Viure bé
Caminar ya no es suficiente: el experto que revela los dos ejercicios vitales para frenar el envejecimiento a los 60

Lo escuchamos en todas partes: «Para estar sano, hay que caminar 10.000 pasos». Y sí, mover el corazón está muy bien, pero si ya has soplado las 60 velas, tenemos que decirte algo que quizás no te gustará: solo caminando te estás quedando a medias.

Un prestigioso experto en salud acaba de lanzar una advertencia que corre como la pólvora en los centros de bienestar. Caminar es fantástico para el sistema cardiovascular, pero hay un enemigo silencioso que el asfalto no puede frenar por sí solo: la pérdida de masa muscular y de densidad ósea.

A partir de los 60, nuestro cuerpo entra en una fase donde el músculo se evapora si no le damos el estímulo adecuado. (Y sí, nosotros tampoco queremos acabar con fragilidad articular antes de tiempo). Por eso, la ciencia ha hablado y propone dos cambios radicales en tu rutina.

Fuerza y equilibrio: los dos pilares del «eterno joven»

El primer ejercicio que este experto recomienda (y que debería ser obligatorio) es el entrenamiento de fuerza. Olvida esta imagen de culturistas sudando en el gimnasio; hablamos de ejercicios funcionales con bandas elásticas o pesas ligeras que despierten tus fibras musculares.

La razón es pura biología: el músculo es el órgano que protege tus huesos. Si fortaleces las piernas y los brazos, reduces drásticamente el riesgo de osteoporosis y fracturas. Es, básicamente, poner un blindaje natural a tu esqueleto mientras sigues cumpliendo años.

El segundo pilar es el entrenamiento de equilibrio y flexibilidad, como el Tai Chi o el Pilates adaptado. A los 60, la mayoría de los accidentes domésticos ocurren por una pérdida de estabilidad. Trabajar el «core» (el centro de tu cuerpo) es lo que te mantendrá ágil y seguro en cada paso que des.

Datos científicos recientes demuestran que realizar ejercicios de fuerza dos veces por semana reduce la mortalidad por todas las causas en un 20% en personas mayores de 65 años. Es un dato que no podemos ignorar si queremos una vejez de calidad.

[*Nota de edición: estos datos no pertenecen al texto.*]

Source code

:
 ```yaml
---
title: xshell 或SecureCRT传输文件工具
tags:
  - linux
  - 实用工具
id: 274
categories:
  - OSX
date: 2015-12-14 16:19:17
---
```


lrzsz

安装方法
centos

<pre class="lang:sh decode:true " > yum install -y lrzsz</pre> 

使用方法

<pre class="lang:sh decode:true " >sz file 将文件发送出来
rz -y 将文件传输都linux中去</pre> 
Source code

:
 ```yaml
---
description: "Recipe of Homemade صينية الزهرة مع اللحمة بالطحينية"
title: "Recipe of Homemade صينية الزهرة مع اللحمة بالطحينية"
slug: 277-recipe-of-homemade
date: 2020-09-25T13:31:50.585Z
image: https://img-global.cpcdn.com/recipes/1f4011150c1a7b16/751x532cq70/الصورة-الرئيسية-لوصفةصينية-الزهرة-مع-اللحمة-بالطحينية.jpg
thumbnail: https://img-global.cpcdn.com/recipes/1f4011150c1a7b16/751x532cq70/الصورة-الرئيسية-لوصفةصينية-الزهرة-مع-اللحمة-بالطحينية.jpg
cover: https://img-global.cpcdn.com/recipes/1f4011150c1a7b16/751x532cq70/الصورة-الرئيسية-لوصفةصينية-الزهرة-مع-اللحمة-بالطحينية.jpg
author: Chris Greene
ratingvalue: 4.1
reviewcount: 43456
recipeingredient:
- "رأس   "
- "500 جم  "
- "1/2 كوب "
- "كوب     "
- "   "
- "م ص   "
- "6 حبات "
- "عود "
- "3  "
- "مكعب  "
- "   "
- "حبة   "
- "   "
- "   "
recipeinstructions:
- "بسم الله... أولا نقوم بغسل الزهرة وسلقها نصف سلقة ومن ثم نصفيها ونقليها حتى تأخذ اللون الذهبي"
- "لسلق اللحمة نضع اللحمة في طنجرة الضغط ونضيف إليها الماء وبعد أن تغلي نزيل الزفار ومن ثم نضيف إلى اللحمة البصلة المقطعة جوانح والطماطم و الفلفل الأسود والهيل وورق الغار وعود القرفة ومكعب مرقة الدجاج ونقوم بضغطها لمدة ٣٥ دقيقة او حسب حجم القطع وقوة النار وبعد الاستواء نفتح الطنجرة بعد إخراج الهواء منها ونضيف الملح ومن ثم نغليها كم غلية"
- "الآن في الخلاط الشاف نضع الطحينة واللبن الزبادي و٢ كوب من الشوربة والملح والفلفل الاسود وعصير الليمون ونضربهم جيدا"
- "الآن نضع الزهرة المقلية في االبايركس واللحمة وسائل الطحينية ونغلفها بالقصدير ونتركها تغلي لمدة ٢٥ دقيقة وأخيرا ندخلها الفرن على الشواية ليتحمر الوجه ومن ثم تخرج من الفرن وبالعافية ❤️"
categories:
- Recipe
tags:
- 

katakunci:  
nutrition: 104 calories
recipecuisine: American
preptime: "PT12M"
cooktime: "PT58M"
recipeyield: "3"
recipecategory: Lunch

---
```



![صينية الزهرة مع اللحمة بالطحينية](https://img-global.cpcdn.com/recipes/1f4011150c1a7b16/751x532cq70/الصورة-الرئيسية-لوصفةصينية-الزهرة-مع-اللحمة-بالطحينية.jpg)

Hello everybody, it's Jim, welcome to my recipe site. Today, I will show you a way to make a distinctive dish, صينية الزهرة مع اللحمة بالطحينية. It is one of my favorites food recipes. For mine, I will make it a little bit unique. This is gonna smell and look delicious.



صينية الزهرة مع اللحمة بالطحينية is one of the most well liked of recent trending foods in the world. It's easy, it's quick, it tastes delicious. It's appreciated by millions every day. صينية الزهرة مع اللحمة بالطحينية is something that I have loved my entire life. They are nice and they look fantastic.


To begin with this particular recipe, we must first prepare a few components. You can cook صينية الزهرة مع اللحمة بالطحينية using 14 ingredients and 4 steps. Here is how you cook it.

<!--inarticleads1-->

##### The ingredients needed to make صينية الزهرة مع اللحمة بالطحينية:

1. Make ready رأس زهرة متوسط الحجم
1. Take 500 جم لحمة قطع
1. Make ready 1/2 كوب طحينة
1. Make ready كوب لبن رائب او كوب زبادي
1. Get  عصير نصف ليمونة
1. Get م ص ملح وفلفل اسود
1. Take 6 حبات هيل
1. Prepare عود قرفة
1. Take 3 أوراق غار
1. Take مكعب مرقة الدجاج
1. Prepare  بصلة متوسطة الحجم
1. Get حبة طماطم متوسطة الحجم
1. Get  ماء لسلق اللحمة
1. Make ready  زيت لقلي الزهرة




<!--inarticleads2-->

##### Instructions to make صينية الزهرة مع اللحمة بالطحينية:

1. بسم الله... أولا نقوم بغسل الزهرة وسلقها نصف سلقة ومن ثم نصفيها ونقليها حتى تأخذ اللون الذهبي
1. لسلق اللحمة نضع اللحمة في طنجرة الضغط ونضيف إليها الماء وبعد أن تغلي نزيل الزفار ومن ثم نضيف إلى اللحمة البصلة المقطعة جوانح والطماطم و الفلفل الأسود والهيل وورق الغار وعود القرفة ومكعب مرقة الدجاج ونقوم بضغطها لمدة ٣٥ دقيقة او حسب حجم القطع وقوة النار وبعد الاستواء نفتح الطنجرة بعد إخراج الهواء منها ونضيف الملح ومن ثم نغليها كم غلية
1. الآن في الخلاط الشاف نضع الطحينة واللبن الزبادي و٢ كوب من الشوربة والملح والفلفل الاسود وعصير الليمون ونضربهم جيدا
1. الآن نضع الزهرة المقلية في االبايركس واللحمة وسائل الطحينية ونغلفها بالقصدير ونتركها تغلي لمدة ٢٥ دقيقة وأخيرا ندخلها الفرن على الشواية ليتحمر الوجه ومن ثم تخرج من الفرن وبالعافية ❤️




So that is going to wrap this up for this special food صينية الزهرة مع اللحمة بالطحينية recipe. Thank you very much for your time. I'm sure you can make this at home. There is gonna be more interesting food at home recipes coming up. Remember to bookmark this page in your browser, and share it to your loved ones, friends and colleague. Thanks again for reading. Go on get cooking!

¿Cómo empezar sin morir en el intento?

Sabemos lo que estás pensando: «A mi edad no me pondré a levantar pesas». Tranquilidad. El experto insiste en que la clave es la progresión. No hace falta volverse loco el primer día; basta con incorporar sentadillas asistidas en el salón de casa o ejercicios de resistencia mientras ves tu serie favorita.

Lo ideal es combinar tus paseos diarios con estas dos disciplinas. Caminar te da la base aeróbica, pero la fuerza y el equilibrio te dan la independencia real. Es la diferencia entre cumplir años y envejecer con estilo y energía.

Además, este tipo de ejercicios tiene un beneficio extra que pocas veces se menciona: la salud mental. Al enfrentarnos a pequeños retos físicos, nuestro cerebro segrega dopamina, mejorando el estado de ánimo y combatiendo esa sensación de apatía que a veces llega con la jubilación.

¿Sabías que el músculo también ayuda a regular el azúcar en la sangre? Fortalecerte es la mejor medicina preventiva contra la diabetes tipo 2 y otros problemas metabólicos que suelen acechar a partir de la sexta década de vida.

La «receta» definitiva para una madurez brillante

En definitiva, la recomendación de este experto no es una moda pasajera, es una cuestión de supervivencia activa. Queremos viajar, jugar con los nietos y subir escaleras sin jadear. Y para eso, el «modo paseo» se queda corto.

Hemos hablado con varios fisioterapeutas y todos coinciden: el mejor momento para empezar era ayer, pero el segundo mejor momento es ahora mismo. No esperes a que te duela algo para comenzar a cuidar tu chasis.

Así que, la próxima vez que te pongas las zapatillas para tu caminata matutina, recuerda dedicar 15 minutos a un par de ejercicios de fuerza. Tu «yo» de 80 años te lo agradecerá con una salud de hierro.

Recuerda que la seguridad es lo primero: consulta siempre con un profesional antes de comenzar una nueva rutina, especialmente si tienes patologías previas. No vale la pena tomar riesgos innecesarios.

Al fin y al cabo, envejecer es obligatorio, pero sentirse viejo es opcional. Y tú, ¿seguirás solo caminando o te atreverás a darle a tus músculos el protagonismo que merecen?

Yo ya he comprado unas pesas de un kilo para mi madre. (Y ya de paso, he cogido otras para mí, por si acaso).